- 健康管理!教えて!!2026/01/13 22:07
体内におけるナトリウムとカリウムの働きとは? 細胞内外のイオンバランスを保ち水分調整

栄養学でいうミネラルとは、体内を構成する元素のうち、炭素、酸素、水素、窒素を除く、残りの約5%を占める元素のことです。ミネラルには、人が生きていくうえで必要な様々な機能があります。例えば、カルシウムやリンは骨や歯を形成するなど体の構成成分となります。また、DNAやたんぱく質の合成に関わる酵素の中には、亜鉛と結合することで機能するものがあります。そして、体液の浸透圧(細胞膜を通して液体の移動を起こす圧力)を保つ働きを担っているのが、ナトリウムとカリウムです。
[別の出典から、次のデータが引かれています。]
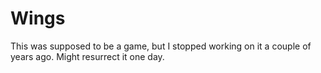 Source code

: # Wings

This was supposed to be a game, but I stopped working on it a couple of years ago. Might resurrect it one day. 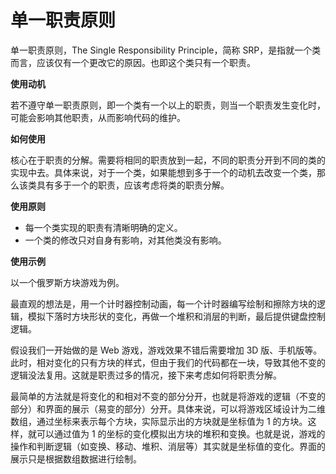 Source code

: # 单一职责原则

单一职责原则，The Single Responsibility Principle，简称 SRP，是指就一个类而言，应该仅有一个更改它的原因。也即这个类只有一个职责。

**使用动机**

若不遵守单一职责原则，即一个类有一个以上的职责，则当一个职责发生变化时，可能会影响其他职责，从而影响代码的维护。

**如何使用**

核心在于职责的分解。需要将相同的职责放到一起，不同的职责分开到不同的类的实现中去。具体来说，对于一个类，如果能想到多于一个的动机去改变一个类，那么该类具有多于一个的职责，应该考虑将类的职责分解。

**使用原则**

- 每一个类实现的职责有清晰明确的定义。
- 一个类的修改只对自身有影响，对其他类没有影响。

**使用示例**

以一个俄罗斯方块游戏为例。

最直观的想法是，用一个计时器控制动画，每一个计时器编写绘制和擦除方块的逻辑，模拟下落时方块形状的变化，再做一个堆积和消层的判断，最后提供键盘控制逻辑。

假设我们一开始做的是 Web 游戏，游戏效果不错后需要增加 3D 版、手机版等。此时，相对变化的只有方块的样式，但由于我们的代码都在一块，导致其他不变的逻辑没法复用。这就是职责过多的情况，接下来考虑如何将职责分解。

最简单的方法就是将变化的和相对不变的部分分开，也就是将游戏的逻辑（不变的部分）和界面的展示（易变的部分）分开。具体来说，可以将游戏区域设计为二维数组，通过坐标来表示每个方块，实际显示出的方块就是坐标值为 1 的方块。这样，就可以通过值为 1 的坐标的变化模拟出方块的堆积和变换。也就是说，游戏的操作和判断逻辑（如变换、移动、堆积、消层等）其实就是坐标值的变化。界面的展示只是根据数组数据进行绘制。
細胞外と細胞内には、それぞれ細胞外液、細胞内液が存在し、細胞外液にはナトリウムイオンが多く、細胞内液にはカリウムイオンが多く含まれています。物質は、基本的に濃度の高い方から低い方へと移動するため、細胞外に多いナトリウムイオンは細胞内へ入ろうとし、逆にカリウムイオンは細胞外に出ようとします。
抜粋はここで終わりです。